For each fieldname, we have a declaration of the units in a `unyt`-compatible string. When loading the field data from the vtu files, we'll first check this json for the units of each field. If `aspect_units.json` exists in the directory of the data, then any fields defined there will override the default values. If a field is not found in either file, then we'll print a warning and not set any units. 

The default units can be loaded into a python dictionary as follows:

In [2]:
with open('aspect_default_units.json') as jstream:
    default_units = json.load(jstream)

In [3]:
print(default_units)

{'T': 'K', 'p': 'Pa', 'viscosity': 'Pa*s', 'strain_rate': '1 / s', 'velocity': 'm / s', 'time': 's', 'length': 'm'}


So if we had a numpy array of `T` values, we could build a `unyt` array as follows:

In [4]:
T = np.linspace(500,1800,5)
T = unyt.unyt_array(T,default_units['T'])
T

unyt_array([ 500.,  825., 1150., 1475., 1800.], 'K')

In [5]:
T.to("Celsius")

unyt_array([ 226.85,  551.85,  876.85, 1201.85, 1526.85], 'degC')

and now `YTArray` is a `unyt_array`: 

In [6]:
eta = np.logspace(18,25,8)
eta = yt.YTArray(eta,default_units['viscosity'])
eta

unyt_array([1.e+18, 1.e+19, 1.e+20, 1.e+21, 1.e+22, 1.e+23, 1.e+24,
            1.e+25], 'Pa*s')

In [7]:
eta.unit_quantity

unyt_quantity(1, 'Pa*s')

### a data loader

same as in other notebooks, but with the addition of a `units_lookup` dict that gets populated by the `_get_units_lookup` function.

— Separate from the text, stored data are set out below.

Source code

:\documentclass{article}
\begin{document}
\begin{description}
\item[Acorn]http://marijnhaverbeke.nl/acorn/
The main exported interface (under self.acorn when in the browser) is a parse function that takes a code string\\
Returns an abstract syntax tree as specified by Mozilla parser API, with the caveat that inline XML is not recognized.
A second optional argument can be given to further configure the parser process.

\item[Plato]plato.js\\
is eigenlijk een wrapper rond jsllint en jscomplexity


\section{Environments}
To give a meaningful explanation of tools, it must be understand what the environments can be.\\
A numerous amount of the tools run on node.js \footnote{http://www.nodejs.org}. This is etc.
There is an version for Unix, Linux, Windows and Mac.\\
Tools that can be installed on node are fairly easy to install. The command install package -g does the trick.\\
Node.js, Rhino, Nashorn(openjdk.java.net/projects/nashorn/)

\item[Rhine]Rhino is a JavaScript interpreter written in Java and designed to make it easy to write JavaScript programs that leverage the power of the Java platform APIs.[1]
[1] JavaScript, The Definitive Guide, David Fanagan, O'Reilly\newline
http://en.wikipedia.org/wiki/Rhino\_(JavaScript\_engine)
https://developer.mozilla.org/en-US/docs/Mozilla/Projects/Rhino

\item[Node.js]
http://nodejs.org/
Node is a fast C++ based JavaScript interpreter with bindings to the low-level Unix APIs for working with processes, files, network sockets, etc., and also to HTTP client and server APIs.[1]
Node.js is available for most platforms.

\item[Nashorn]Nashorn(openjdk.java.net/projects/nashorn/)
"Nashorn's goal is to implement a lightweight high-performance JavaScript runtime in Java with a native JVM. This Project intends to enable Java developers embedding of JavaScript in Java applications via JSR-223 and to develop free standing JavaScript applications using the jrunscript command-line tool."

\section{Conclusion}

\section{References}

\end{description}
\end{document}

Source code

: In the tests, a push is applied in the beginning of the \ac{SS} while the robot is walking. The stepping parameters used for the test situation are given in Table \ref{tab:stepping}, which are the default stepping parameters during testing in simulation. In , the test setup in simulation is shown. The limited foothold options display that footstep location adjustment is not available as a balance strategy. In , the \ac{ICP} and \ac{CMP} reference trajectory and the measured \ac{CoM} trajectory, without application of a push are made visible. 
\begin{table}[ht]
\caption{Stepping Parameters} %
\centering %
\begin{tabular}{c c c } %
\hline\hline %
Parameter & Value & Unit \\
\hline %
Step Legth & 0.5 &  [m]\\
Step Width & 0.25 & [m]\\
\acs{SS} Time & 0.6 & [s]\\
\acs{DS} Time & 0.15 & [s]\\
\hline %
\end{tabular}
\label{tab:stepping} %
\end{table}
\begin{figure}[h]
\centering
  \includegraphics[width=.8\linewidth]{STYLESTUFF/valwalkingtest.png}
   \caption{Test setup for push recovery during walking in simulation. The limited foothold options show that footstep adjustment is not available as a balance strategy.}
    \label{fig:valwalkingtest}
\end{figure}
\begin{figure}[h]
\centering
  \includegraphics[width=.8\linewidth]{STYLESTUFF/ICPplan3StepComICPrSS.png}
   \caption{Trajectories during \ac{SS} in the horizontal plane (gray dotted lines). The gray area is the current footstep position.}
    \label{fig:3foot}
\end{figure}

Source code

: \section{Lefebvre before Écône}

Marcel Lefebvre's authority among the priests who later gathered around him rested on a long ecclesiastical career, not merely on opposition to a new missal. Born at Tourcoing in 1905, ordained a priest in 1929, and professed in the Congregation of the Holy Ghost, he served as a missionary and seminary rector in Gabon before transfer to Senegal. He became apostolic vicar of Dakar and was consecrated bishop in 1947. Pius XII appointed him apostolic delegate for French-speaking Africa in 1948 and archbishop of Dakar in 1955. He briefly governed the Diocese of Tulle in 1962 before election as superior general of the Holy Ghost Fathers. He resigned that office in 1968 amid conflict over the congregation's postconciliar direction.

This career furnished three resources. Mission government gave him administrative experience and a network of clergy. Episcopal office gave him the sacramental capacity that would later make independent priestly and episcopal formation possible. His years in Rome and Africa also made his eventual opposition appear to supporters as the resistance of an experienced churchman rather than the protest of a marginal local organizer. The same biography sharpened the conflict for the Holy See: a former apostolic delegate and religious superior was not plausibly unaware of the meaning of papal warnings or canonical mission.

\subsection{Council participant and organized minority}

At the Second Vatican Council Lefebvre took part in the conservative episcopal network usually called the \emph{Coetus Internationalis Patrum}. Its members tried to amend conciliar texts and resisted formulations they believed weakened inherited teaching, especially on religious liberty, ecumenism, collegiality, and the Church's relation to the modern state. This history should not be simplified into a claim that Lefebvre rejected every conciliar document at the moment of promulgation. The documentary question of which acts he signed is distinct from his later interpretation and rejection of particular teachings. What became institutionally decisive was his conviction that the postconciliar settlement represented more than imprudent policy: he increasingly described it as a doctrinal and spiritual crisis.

And `parseNodeData` now populates the `node_data` dictionary with `YTArray` objects in order to pass the units. 

In [8]:
class pvuFile(object):
    def __init__(self,file,**kwargs):
        self.file=file 
        self.dataDir=kwargs.get('dataDir',os.path.split(file)[0])
        with open(file) as data:
            self.pXML = xmltodict.parse(data.read())
            
        # store fields for convenience 
        self.fields=self.pXML['VTKFile']['PUnstructuredGrid']['PPointData']['PDataArray']  
        self.units_lookup = self._get_units_lookup()
        
        self.connectivity = None
        self.coordinates = None
        self.node_data = None 
        
    def _get_units_lookup(self):
        with open('aspect_default_units.json') as jstream:
            units = json.load(jstream)
            
        # look for the user file 
        filename = os.path.join(self.dataDir,'aspect_units.json')
        
        user_units = {}
        if os.path.isfile(filename):
            with open(filename) as jstream:
                    user_units = json.load(jstream)
            
        # set the units dict (will override defaults with user values)
        for key,val in user_units.items():
            units[key] = val 
            
        return units 
    
    def load(self):                      
    
        conlist=[]  # list of 2D connectivity arrays 
        coordlist=[] # global, concatenated coordinate array 
        nodeDictList=[] # list of node_data dicts, same length as conlist 

        con_offset=-1
        for mesh_id,src in enumerate(self.pXML['VTKFile']['PUnstructuredGrid']['Piece']):    
            mesh_name="connect{meshnum}".format(meshnum=mesh_id+1) # connect1, connect2, etc.            
            srcFi=os.path.join(self.dataDir,src['@Source']) # full path to .vtu file 
            
            [con,coord,node_d]=self.loadPiece(srcFi,mesh_name,con_offset+1)                        
            con_offset=con.max() 
            
            conlist.append(con.astype("i8"))
            coordlist.extend(coord.astype("f8"))
            nodeDictList.append(node_d)
            
        self.connectivity=conlist
        self.coordinates=np.array(coordlist)
        self.node_data=nodeDictList
            
    def loadPiece(self,srcFi,mesh_name,connectivity_offset=0): 

        meshPiece=meshio.read(srcFi) # read it in with meshio     
        coords=meshPiece.points # coords and node_data are already global
        connectivity=meshPiece.cells_dict['hexahedron'] # 2D connectivity array 

        # parse node data 
        node_data=self.parseNodeData(meshPiece.point_data,connectivity,mesh_name)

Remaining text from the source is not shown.